§ **What to produce**
Only the words of the entries are wanted, repeated exactly and without images.

§ **Stored data**
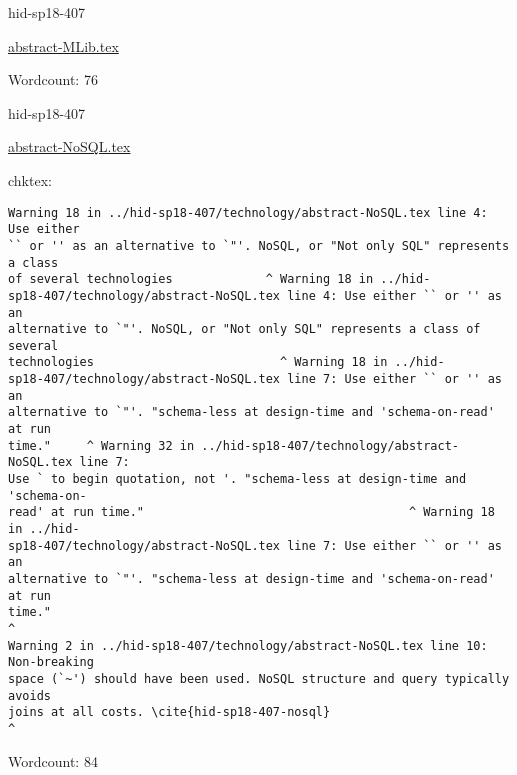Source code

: 

\begin{IU}

hid-sp18-407

\href{https://github.com/cloudmesh-community/hid-sp18-407/blob/master//technology/abstract-MLib.tex}{abstract-MLib.tex}

 

Wordcount: 76

\end{IU}



\begin{IU}

hid-sp18-407

\href{https://github.com/cloudmesh-community/hid-sp18-407/blob/master//technology/abstract-NoSQL.tex}{abstract-NoSQL.tex}

 
chktex:
\begin{tiny}
\begin{verbatim}
Warning 18 in ../hid-sp18-407/technology/abstract-NoSQL.tex line 4: Use either
`` or '' as an alternative to `"'. NoSQL, or "Not only SQL" represents a class
of several technologies             ^ Warning 18 in ../hid-
sp18-407/technology/abstract-NoSQL.tex line 4: Use either `` or '' as an
alternative to `"'. NoSQL, or "Not only SQL" represents a class of several
technologies                          ^ Warning 18 in ../hid-
sp18-407/technology/abstract-NoSQL.tex line 7: Use either `` or '' as an
alternative to `"'. "schema-less at design-time and 'schema-on-read' at run
time."     ^ Warning 32 in ../hid-sp18-407/technology/abstract-NoSQL.tex line 7:
Use ` to begin quotation, not '. "schema-less at design-time and 'schema-on-
read' at run time."                                     ^ Warning 18 in ../hid-
sp18-407/technology/abstract-NoSQL.tex line 7: Use either `` or '' as an
alternative to `"'. "schema-less at design-time and 'schema-on-read' at run
time."                                                                  ^
Warning 2 in ../hid-sp18-407/technology/abstract-NoSQL.tex line 10: Non-breaking
space (`~') should have been used. NoSQL structure and query typically avoids
joins at all costs. \cite{hid-sp18-407-nosql}
^
\end{verbatim}
\end{tiny}

Wordcount: 84

\end{IU}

§ **Written solution**
Source code

: 

\begin{IU}

hid-sp18-407

\href{https://github.com/cloudmesh-community/hid-sp18-407/blob/master//technology/abstract-MLib.tex}{abstract-MLib.tex}

 

Wordcount: 76

\end{IU}



\begin{IU}

hid-sp18-407

\href{https://github.com/cloudmesh-community/hid-sp18-407/blob/master//technology/abstract-NoSQL.tex}{abstract-NoSQL.tex}

 
chktex:
\begin{tiny}
\begin{verbatim}
Warning 18 in ../hid-sp18-407/technology/abstract-NoSQL.tex line 4: Use either
`` or '' as an alternative to `"'. NoSQL, or "Not only SQL" represents a class
of several technologies             ^ Warning 18 in ../hid-
sp18-407/technology/abstract-NoSQL.tex line 4: Use either `` or '' as an
alternative to `"'. NoSQL, or "Not only SQL" represents a class of several
technologies                          ^ Warning 18 in ../hid-
sp18-407/technology/abstract-NoSQL.tex line 7: Use either `` or '' as an
alternative to `"'. "schema-less at design-time and 'schema-on-read' at run
time."     ^ Warning 32 in ../hid-sp18-407/technology/abstract-NoSQL.tex line 7:
Use ` to begin quotation, not '. "schema-less at design-time and 'schema-on-
read' at run time."                                     ^ Warning 18 in ../hid-
sp18-407/technology/abstract-NoSQL.tex line 7: Use either `` or '' as an
alternative to `"'. "schema-less at design-time and 'schema-on-read' at run
time."                                                                  ^
Warning 2 in ../hid-sp18-407/technology/abstract-NoSQL.tex line 10: Non-breaking
space (`~') should have been used. NoSQL structure and query typically avoids
joins at all costs. \cite{hid-sp18-407-nosql}
^
\end{verbatim}
\end{tiny}

Wordcount: 84

\end{IU}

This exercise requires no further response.